Benares, as the Holy City, has every nook and corner associated with some unseen power. It swarms with shrines and temples. They were again and again levelled by the Muslim invader, but have again and again risen; and the city now contains 1,454 temples, besides innumerable shrines and sacred wells. The idols, which abound in private houses as well as in the sacred edifices, are said to outnumber the inhabitants three or four times over. Brahminism in the course of ages has had many developments. The supreme deity, Brahma, became by personification of the principles of creation, preservation, and destruction, the triad Brahma, Vishnu, and Síva.

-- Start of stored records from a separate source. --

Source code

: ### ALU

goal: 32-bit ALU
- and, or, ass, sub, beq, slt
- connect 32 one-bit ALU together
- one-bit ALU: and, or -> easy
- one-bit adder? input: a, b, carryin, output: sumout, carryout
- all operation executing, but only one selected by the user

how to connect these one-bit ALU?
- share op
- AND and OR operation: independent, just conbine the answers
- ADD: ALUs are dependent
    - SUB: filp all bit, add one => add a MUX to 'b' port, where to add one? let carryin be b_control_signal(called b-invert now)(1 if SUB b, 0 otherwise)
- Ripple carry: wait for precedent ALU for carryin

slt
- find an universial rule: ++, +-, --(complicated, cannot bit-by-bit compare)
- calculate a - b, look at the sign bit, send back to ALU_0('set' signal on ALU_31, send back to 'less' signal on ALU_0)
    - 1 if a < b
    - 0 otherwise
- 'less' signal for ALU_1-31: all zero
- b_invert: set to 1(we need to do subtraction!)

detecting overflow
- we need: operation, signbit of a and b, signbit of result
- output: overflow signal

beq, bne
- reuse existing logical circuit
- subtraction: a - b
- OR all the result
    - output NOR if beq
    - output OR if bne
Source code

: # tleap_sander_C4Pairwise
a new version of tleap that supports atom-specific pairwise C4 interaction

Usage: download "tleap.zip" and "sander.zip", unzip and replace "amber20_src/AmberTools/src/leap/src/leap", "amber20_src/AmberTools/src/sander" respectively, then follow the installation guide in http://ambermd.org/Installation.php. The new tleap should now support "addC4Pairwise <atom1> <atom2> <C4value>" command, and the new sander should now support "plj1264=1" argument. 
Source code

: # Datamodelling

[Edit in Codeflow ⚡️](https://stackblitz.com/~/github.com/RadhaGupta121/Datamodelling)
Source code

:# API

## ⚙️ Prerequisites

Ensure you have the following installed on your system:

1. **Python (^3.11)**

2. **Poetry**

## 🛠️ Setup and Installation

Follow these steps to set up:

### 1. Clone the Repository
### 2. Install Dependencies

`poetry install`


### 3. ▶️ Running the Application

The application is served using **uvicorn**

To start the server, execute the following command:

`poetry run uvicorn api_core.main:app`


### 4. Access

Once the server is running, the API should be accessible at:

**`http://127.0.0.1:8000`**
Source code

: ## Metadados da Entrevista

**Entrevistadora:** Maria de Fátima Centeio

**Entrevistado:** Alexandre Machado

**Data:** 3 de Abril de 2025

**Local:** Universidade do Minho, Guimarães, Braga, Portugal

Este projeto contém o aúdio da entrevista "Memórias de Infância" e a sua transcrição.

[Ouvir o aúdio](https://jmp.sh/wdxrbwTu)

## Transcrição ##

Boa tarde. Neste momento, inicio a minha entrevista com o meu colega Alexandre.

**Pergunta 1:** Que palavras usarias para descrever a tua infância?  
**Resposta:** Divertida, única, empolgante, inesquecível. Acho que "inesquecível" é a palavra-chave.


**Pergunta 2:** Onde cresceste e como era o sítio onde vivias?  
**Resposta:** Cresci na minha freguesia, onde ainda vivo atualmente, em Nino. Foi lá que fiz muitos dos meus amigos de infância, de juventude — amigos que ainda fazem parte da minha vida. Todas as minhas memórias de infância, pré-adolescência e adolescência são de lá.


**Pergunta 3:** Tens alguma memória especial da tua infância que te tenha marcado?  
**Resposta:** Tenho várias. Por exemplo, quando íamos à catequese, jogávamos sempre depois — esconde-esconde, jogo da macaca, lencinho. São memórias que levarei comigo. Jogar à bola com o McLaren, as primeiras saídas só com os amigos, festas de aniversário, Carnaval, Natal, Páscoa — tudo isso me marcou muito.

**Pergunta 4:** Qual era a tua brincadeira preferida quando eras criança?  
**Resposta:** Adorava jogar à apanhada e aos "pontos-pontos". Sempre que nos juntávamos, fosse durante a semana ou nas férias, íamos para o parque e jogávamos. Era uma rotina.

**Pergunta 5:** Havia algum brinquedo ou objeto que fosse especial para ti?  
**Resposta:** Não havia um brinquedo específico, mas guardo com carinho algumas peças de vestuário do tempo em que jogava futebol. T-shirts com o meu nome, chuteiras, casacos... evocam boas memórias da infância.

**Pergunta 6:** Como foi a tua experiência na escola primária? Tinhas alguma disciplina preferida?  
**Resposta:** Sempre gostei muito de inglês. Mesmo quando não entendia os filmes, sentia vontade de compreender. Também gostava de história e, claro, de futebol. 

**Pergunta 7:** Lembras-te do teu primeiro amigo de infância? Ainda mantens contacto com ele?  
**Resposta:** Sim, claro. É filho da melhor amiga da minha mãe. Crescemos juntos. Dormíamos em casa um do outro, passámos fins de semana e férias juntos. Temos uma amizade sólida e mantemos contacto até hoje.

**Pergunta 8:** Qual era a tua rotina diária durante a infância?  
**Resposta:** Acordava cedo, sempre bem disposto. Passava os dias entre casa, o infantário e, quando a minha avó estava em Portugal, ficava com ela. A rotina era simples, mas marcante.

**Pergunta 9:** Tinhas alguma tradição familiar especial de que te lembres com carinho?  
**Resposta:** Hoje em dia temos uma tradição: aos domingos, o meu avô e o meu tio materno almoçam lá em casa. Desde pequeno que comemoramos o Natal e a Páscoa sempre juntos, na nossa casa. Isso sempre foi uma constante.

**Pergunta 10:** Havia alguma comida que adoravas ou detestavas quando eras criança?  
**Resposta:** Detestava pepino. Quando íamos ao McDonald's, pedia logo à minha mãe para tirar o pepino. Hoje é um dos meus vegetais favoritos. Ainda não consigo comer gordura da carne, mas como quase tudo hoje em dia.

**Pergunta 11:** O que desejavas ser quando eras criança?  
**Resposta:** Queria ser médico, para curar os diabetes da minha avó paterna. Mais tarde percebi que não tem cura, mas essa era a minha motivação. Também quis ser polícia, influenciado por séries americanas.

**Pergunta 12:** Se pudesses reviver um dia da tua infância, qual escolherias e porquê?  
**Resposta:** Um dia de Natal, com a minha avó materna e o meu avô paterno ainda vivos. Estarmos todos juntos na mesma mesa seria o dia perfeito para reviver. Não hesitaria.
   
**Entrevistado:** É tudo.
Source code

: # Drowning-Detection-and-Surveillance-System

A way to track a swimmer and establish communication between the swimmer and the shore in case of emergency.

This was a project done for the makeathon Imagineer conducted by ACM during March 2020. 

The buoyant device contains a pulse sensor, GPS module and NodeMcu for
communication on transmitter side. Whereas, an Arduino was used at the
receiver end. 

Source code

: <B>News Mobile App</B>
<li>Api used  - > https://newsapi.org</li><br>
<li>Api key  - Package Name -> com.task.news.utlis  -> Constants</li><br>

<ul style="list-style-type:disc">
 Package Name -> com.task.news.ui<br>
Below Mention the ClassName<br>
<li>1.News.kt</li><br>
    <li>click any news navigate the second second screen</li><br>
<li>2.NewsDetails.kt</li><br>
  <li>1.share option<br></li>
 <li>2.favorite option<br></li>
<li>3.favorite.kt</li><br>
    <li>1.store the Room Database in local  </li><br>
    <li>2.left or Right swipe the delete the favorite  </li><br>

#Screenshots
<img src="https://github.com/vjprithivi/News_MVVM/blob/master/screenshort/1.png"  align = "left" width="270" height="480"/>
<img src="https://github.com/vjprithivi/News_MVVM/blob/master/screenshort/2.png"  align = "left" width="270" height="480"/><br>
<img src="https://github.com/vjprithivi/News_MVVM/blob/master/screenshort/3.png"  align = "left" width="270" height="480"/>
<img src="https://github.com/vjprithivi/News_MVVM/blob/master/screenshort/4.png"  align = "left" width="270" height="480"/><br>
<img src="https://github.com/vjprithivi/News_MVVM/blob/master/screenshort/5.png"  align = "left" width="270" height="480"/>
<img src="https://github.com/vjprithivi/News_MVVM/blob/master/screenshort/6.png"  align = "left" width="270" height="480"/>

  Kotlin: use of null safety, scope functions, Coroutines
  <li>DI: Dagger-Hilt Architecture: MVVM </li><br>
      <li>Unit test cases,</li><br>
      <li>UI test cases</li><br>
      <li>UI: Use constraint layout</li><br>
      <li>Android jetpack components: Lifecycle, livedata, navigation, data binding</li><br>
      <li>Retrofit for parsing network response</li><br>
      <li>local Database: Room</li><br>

The elements and planets were worshipped, and departed heroes and saints, and tutelary gods were imagined for every natural phenomenon and every phase of life, until the Hindu pantheon has been calculated to contain no less than 330 millions of divinities. Síva is the god paramount of Benares, but there are swarms of others. A pilgrim, on arrival, is expected to ring the sacred bell at the shrine of Binayaki, whose duty it is to record pilgrimages. Tarakeswar is the cheerer of the dying; Alprmteswar is the averter of death; Annupurna is the provider of food; Bhaironáth is the divine watchman and magistrate, appointed by Síva to keep guard over everything in Benares. He has a famous temple near the public garden, and in a separate shrine close by is his stone club, four feet in length.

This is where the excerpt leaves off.